Jefferson City School District lawsuit case delayed

The trial in a former Jefferson City School District employee's lawsuit against the district has been delayed for attorneys to add new claims to the suit.

Former technology coordinator Tammy Ferry is suing JCSD Superintendent Larry Linthacum and Director of Technology Joe Martin, her former supervisor, alleging retaliation, sex discrimination and a hostile work environment, according to court documents. Ferry filed the lawsuit in April 2017.

The previous trial date of Nov. 12 and a pre-trial conference scheduled for Oct. 15 have been taken off the docket so Ferry's attorney, Dennis Egan, can file new claims concerning her being fired from her employment with the district, Egan said.

"This raises new claims of retaliation, wrongful discharge for retaliation, defamation and the like," Egan said. "We need to file those, and we wouldn't be able to make it before trial."

Judge John Beger, of the 25th Judicial Circuit, will discuss a new trial date via telephone conference Dec. 16, according to court documents. The trial will remain in Cole County, Egan said.

The JCSD Board of Education fired Ferry in July, having concluded she had willingly and persistently violated several board policies on staff conduct, technology usage, and data governance and security - and violated federal privacy law regarding students - when she copied and transferred her district work account files to a personal email account in January.

In August, Ferry appealed the school board's decision to fire her. The appeal argued there was no evidence Ferry had disclosed any confidential student data to anyone or that she had willfully or persistently violated school board policy.

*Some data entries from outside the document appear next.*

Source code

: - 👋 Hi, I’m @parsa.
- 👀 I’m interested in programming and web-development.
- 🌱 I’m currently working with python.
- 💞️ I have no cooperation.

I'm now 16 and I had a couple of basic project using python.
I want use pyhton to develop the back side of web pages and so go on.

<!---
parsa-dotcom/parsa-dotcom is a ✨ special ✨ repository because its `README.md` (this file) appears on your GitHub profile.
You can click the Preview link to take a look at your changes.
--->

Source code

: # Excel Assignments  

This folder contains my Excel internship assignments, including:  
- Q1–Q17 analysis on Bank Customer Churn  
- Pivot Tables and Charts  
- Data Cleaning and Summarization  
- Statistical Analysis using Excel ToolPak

Ferry claimed she had copied and transferred her work account files because she wanted to be sure she would have them available for the upcoming trial in her employment discrimination lawsuit - as well as to have a record of her work for future employment opportunities.

JCSD asked the local court to dismiss Ferry's lawsuit against the district on the grounds her transfer of files containing student information to a personal account had violated court procedures on collecting evidence for a trial.

The district's attorney, Ryan Bertels, declined to comment Wednesday.